Muerte sin fin tiene un humor raro, exquisito, pleno de los alardes gorosticianos como el de la anécdota anotada más arriba. En otro momento, cuando comienza a enumerar como van destruyéndose los diversos reinos –mineral, animal, vegetal– se impone el recuerdo de aquella canción infantil que hizo las delicias de nuestra niñez:

GOROSTIZA\u0009\u0009\u0009\u0009\u0009CANCION INFANTIL

Al animal – la planta,\u0009\u0009\u0009\u0009Estaba la rana sentada,

A la planta – la piedra, \u0009\u0009\u0009comiendo castañas

A la piedra – el cielo,\u0009\u0009\u0009\u0009debajo del agua…

Al cielo – el mar.

Al mar – la nube,

A la nube – el sol…

Así, mezclando la plena erudición con el lenguaje cotidiano, es como Gorostiza formó este poema.
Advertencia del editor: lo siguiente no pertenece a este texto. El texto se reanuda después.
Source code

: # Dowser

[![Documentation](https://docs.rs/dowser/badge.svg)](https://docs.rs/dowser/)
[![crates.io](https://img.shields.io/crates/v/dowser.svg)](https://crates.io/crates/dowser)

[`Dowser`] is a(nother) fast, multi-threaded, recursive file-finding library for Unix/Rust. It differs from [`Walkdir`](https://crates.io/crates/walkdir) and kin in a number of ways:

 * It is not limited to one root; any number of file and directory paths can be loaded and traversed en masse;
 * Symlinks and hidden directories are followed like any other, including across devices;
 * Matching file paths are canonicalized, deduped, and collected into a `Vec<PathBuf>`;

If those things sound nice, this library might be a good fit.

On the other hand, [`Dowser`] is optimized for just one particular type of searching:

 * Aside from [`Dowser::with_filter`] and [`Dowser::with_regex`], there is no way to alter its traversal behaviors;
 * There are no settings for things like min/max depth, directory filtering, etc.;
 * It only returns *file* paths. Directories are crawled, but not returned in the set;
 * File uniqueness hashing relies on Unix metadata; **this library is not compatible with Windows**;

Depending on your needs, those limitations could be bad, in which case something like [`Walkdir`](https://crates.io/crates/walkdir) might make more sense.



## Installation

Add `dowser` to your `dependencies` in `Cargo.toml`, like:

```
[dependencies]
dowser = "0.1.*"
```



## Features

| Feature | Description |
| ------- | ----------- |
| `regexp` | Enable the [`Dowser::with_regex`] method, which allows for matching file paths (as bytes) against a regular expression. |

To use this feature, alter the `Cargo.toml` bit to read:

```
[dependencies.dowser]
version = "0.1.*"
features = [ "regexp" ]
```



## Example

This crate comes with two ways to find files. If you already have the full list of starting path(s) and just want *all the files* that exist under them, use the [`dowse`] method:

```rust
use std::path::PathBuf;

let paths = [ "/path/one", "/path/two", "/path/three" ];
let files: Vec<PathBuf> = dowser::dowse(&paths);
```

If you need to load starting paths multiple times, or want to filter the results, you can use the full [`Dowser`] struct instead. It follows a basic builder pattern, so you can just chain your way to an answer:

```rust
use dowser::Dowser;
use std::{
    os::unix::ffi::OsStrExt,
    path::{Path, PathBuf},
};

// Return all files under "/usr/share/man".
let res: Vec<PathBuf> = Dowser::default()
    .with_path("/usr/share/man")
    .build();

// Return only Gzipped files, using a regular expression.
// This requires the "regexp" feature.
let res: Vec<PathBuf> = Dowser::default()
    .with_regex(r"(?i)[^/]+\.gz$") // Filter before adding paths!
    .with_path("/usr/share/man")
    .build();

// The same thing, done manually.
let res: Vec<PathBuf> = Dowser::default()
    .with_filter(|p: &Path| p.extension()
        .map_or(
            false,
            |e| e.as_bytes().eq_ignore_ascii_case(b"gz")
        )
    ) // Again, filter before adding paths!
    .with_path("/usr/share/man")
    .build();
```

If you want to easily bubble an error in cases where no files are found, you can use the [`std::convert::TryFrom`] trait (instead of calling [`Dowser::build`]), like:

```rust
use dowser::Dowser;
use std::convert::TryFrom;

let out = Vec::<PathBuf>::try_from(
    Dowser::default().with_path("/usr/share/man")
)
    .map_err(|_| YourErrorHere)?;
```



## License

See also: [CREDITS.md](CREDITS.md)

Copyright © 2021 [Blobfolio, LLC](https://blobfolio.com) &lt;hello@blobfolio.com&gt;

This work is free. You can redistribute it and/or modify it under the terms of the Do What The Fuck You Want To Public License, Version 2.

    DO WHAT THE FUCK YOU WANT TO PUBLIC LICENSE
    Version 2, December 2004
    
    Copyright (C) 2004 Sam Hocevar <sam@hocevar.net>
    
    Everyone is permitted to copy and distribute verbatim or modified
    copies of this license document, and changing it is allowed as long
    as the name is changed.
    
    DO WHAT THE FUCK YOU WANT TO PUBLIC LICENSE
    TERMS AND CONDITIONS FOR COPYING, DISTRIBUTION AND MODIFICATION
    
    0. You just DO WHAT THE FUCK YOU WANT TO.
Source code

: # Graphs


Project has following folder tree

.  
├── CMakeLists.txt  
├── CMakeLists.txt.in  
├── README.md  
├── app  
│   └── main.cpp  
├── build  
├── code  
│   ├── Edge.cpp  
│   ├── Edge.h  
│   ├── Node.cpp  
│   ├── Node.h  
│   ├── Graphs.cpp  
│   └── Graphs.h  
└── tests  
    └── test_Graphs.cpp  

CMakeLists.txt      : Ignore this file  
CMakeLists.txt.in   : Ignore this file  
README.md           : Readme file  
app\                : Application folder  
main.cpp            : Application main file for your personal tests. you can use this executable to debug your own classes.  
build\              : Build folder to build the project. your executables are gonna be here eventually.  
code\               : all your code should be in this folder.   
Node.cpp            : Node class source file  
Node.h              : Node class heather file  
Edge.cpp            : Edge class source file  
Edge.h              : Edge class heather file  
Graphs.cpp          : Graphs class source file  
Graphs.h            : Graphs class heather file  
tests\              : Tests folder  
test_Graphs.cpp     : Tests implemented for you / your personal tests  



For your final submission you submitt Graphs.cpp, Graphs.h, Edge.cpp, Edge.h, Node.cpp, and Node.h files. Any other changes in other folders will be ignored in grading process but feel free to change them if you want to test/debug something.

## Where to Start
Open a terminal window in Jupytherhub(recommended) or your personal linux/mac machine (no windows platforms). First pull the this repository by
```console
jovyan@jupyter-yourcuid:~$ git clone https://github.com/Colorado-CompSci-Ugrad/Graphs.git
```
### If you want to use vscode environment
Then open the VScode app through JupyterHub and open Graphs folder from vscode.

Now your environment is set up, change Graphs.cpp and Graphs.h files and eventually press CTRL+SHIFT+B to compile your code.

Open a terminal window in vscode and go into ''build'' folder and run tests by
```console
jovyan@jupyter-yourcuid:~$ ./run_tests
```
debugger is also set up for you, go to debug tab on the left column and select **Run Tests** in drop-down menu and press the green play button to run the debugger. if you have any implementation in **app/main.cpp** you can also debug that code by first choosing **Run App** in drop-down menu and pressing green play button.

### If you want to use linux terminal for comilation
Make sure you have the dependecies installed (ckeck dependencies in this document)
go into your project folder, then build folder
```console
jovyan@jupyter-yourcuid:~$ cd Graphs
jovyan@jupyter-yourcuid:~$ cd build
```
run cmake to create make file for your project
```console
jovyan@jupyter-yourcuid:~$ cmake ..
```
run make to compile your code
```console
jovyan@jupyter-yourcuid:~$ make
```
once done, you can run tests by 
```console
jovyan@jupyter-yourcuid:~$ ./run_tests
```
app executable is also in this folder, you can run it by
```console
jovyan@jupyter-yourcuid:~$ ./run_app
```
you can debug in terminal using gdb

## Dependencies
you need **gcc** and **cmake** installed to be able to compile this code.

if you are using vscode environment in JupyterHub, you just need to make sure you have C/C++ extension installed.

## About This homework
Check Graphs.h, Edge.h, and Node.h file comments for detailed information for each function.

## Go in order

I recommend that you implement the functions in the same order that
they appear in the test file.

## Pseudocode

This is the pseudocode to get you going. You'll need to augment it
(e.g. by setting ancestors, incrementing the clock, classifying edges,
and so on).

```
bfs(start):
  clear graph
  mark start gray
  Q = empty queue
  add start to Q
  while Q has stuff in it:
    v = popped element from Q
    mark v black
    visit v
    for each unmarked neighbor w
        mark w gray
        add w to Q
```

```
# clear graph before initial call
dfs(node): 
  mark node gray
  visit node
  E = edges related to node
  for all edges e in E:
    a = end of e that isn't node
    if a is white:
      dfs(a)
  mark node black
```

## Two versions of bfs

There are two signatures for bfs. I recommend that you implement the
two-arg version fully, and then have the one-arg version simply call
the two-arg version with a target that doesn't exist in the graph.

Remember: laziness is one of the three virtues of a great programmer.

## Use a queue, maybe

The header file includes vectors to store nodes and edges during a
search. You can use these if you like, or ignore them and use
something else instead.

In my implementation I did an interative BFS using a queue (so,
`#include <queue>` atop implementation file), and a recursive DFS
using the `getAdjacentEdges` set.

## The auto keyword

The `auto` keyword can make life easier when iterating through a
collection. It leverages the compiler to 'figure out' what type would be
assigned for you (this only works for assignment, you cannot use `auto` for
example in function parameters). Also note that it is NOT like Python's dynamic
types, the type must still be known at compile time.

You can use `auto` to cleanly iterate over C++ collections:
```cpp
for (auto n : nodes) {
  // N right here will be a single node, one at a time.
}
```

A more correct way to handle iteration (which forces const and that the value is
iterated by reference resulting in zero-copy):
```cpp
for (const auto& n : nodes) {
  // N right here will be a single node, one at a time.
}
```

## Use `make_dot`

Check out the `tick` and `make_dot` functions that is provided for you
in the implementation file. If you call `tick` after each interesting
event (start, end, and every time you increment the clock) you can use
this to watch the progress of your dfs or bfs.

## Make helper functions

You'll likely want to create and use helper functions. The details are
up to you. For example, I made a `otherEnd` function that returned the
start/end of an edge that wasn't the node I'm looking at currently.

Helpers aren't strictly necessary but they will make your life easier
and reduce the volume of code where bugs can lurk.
Me gusta este punto de su obra en el que poco se reflexiona. Hay más sonrisas que risas declaradas dentro del poema, un ácido humor mucho más amplio que en otros momentos de la poética de Gorostiza.
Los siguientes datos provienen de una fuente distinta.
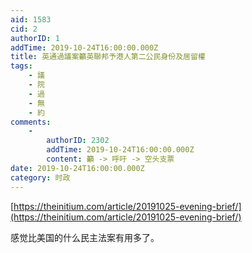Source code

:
 ```yaml
---
aid: 1583
cid: 2
authorID: 1
addTime: 2019-10-24T16:00:00.000Z
title: 英通過議案籲英聯邦予港人第二公民身份及居留權
tags:
    - 議
    - 院
    - 過
    - 無
    - 約
comments:
    -
        authorID: 2302
        addTime: 2019-10-24T16:00:00.000Z
        content: 籲 -> 呼吁 -> 空头支票
date: 2019-10-24T16:00:00.000Z
category: 时政
---
```


[https://theinitium.com/article/20191025-evening-brief/](https://theinitium.com/article/20191025-evening-brief/)

感觉比美国的什么民主法案有用多了。
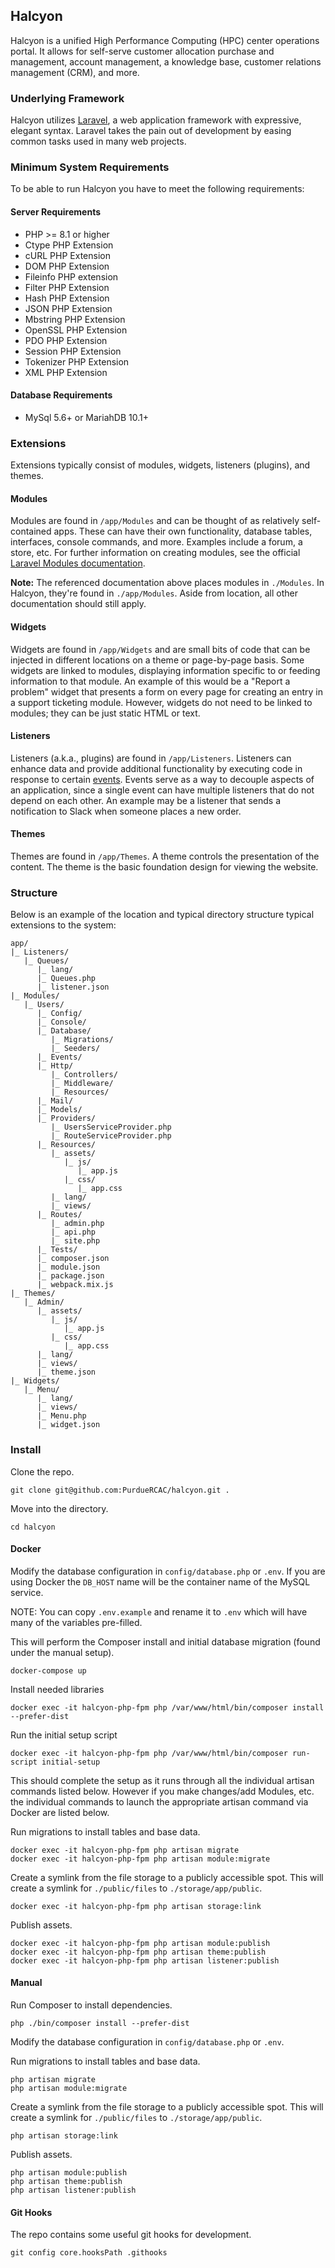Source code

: ## Halcyon

Halcyon is a unified High Performance Computing (HPC) center operations portal. It allows for self-serve customer allocation purchase and management, account management, a knowledge base, customer relations management (CRM), and more.

### Underlying Framework

Halcyon utilizes [Laravel](https://laravel.com/), a web application framework with expressive, elegant syntax. Laravel takes the pain out of development by easing common tasks used in many web projects.

### Minimum System Requirements

To be able to run Halcyon you have to meet the following requirements:

#### Server Requirements

* PHP >= 8.1 or higher
* Ctype PHP Extension
* cURL PHP Extension
* DOM PHP Extension
* Fileinfo PHP extension
* Filter PHP Extension
* Hash PHP Extension
* JSON PHP Extension
* Mbstring PHP Extension
* OpenSSL PHP Extension
* PDO PHP Extension
* Session PHP Extension
* Tokenizer PHP Extension
* XML PHP Extension

#### Database Requirements

* MySql 5.6+ or MariahDB 10.1+

### Extensions

Extensions typically consist of modules, widgets, listeners (plugins), and themes.

#### Modules

Modules are found in `/app/Modules` and can be thought of as relatively self-contained apps. These can have their own functionality, database tables, interfaces, console commands, and more. Examples include a forum, a store, etc. For further information on creating modules, see the official [Laravel Modules documentation](https://nwidart.com/laravel-modules/v6/introduction).

**Note:** The referenced documentation above places modules in `./Modules`. In Halcyon, they're found in `./app/Modules`. Aside from location, all other documentation should still apply.

#### Widgets

Widgets are found in `/app/Widgets` and are small bits of code that can be injected in different locations on a theme or page-by-page basis. Some widgets are linked to modules, displaying information specific to or feeding information to that module. An example of this would be a "Report a problem" widget that presents a form on every page for creating an entry in a support ticketing module. However, widgets do not need to be linked to modules; they can be just static HTML or text.

#### Listeners

Listeners (a.k.a., plugins) are found in `/app/Listeners`. Listeners can enhance data and provide additional functionality by executing code in response to certain [events](https://laravel.com/docs/10.x/events). Events serve as a way to decouple aspects of an application, since a single event can have multiple listeners that do not depend on each other. An example may be a listener that sends a notification to Slack when someone places a new order.

#### Themes

Themes are found in `/app/Themes`. A theme controls the presentation of the content. The theme is the basic foundation design for viewing the website.

### Structure

Below is an example of the location and typical directory structure typical extensions to the system:

```
app/
|_ Listeners/
   |_ Queues/
      |_ lang/
      |_ Queues.php
      |_ listener.json
|_ Modules/
   |_ Users/
      |_ Config/
      |_ Console/
      |_ Database/
         |_ Migrations/
         |_ Seeders/
      |_ Events/
      |_ Http/
         |_ Controllers/
         |_ Middleware/
         |_ Resources/
      |_ Mail/
      |_ Models/
      |_ Providers/
         |_ UsersServiceProvider.php
         |_ RouteServiceProvider.php
      |_ Resources/
         |_ assets/
            |_ js/
               |_ app.js
            |_ css/
               |_ app.css
         |_ lang/
         |_ views/
      |_ Routes/
         |_ admin.php
         |_ api.php
         |_ site.php
      |_ Tests/
      |_ composer.json
      |_ module.json
      |_ package.json
      |_ webpack.mix.js
|_ Themes/
   |_ Admin/
      |_ assets/
         |_ js/
            |_ app.js
         |_ css/
            |_ app.css
      |_ lang/
      |_ views/
      |_ theme.json
|_ Widgets/
   |_ Menu/
      |_ lang/
      |_ views/
      |_ Menu.php
      |_ widget.json
```

### Install

Clone the repo.

```
git clone git@github.com:PurdueRCAC/halcyon.git .
```

Move into the directory.

```
cd halcyon
```

#### Docker

Modify the database configuration in `config/database.php` or `.env`.
If you are using Docker the `DB_HOST` name will be the container name of the MySQL service.

NOTE: You can copy `.env.example` and rename it to `.env` which will have many of the variables pre-filled. 

This will perform the Composer install and initial database migration (found under the manual setup).

```
docker-compose up
```

Install needed libraries

```
docker exec -it halcyon-php-fpm php /var/www/html/bin/composer install --prefer-dist
```

Run the initial setup script

```
docker exec -it halcyon-php-fpm php /var/www/html/bin/composer run-script initial-setup
```

This should complete the setup as it runs through all the individual artisan commands listed below. However if you make changes/add Modules, etc. the individual commands to launch the appropriate artisan command via Docker are listed below.

Run migrations to install tables and base data.

```
docker exec -it halcyon-php-fpm php artisan migrate
docker exec -it halcyon-php-fpm php artisan module:migrate
```

Create a symlink from the file storage to a publicly accessible spot. This will create a symlink for `./public/files` to `./storage/app/public`.

```
docker exec -it halcyon-php-fpm php artisan storage:link
```

Publish assets.

```
docker exec -it halcyon-php-fpm php artisan module:publish
docker exec -it halcyon-php-fpm php artisan theme:publish
docker exec -it halcyon-php-fpm php artisan listener:publish
```

#### Manual

Run Composer to install dependencies.

```
php ./bin/composer install --prefer-dist
```

Modify the database configuration in `config/database.php` or `.env`.

Run migrations to install tables and base data.

```
php artisan migrate
php artisan module:migrate
```

Create a symlink from the file storage to a publicly accessible spot. This will create a symlink for `./public/files` to `./storage/app/public`.

```
php artisan storage:link
```

Publish assets.

```
php artisan module:publish
php artisan theme:publish
php artisan listener:publish
```

#### Git Hooks

The repo contains some useful git hooks for development.

```
git config core.hooksPath .githooks
```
Pensando en su primer libro, Canciones para cantar en las barcas, nos damos cuenta de que son sólo imágenes, imágenes de barcos, de nubes, de horizontes, de naranjas, de grillos, de luces, de faros. Este primer libro acude a la descripción que se esconde tras el rostro de la imagen. El humor no aparece sino como una máscara sutil que se adelgaza a medida que la brevedad de los poemas se acentúa.
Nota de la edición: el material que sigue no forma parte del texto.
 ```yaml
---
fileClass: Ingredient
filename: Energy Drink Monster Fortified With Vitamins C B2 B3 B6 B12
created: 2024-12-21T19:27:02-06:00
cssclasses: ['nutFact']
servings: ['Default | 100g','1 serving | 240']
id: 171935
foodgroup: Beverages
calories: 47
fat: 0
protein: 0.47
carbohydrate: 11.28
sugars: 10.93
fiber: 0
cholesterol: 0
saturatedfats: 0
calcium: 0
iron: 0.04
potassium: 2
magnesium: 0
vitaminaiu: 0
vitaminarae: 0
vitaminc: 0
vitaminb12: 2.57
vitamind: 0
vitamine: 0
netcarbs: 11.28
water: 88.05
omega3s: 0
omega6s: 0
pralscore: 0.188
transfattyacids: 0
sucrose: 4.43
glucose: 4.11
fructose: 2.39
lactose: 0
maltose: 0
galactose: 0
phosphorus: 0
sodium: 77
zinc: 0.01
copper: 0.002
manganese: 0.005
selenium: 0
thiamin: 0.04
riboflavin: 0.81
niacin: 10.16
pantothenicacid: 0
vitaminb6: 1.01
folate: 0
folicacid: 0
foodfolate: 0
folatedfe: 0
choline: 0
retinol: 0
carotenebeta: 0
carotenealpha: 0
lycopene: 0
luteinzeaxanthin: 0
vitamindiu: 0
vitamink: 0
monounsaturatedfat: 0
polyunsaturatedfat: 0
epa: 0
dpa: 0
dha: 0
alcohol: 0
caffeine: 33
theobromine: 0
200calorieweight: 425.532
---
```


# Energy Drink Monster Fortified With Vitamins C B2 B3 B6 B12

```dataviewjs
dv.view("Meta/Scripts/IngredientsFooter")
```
En la búsqueda de la metáfora declaratoria del poema Gorostiza encuentra el famoso ¡oh, inteligencia, soledad en llamas!, que si no fuera por el ánimo declamatorio malamente empleado, debería ser un verso jocoso. El hombre tiene una inteligencia sola, en llamas, en constante combustión. Más abajo continúa con la sutil gracejada, ¡oh, inteligencia, páramo de espejos! ¿Realmente, les parece muy serio el verso? Es como decirle al ser humano, no tienes cerebro, tu mente es desacomodada, estéril, aviesa en abismos. Gorostiza propone un juego que se enlaza con el intermedio pleno de baile y canción. Recordémoslo.

Sabe la muerte a tierra,

la angustia a hiel.

Este morir a gotas

me sabe a miel.


¿Alusión más clara necesitamos de la autocomplacencia? Espero que no. En este sesgo musical, Gorostiza nos recuerda que el idioma español canta y baila. Ahí reside la sonrisa del más serio de los Contemporáneos. Ahí vive su soterrado ingenio. El genio ríe, dije algo más arriba, cuando lo hace, ríe genialmente. Nosotros, pobres mortales, debemos conformarnos con los evidentes chistes televisivos. Es cuanto.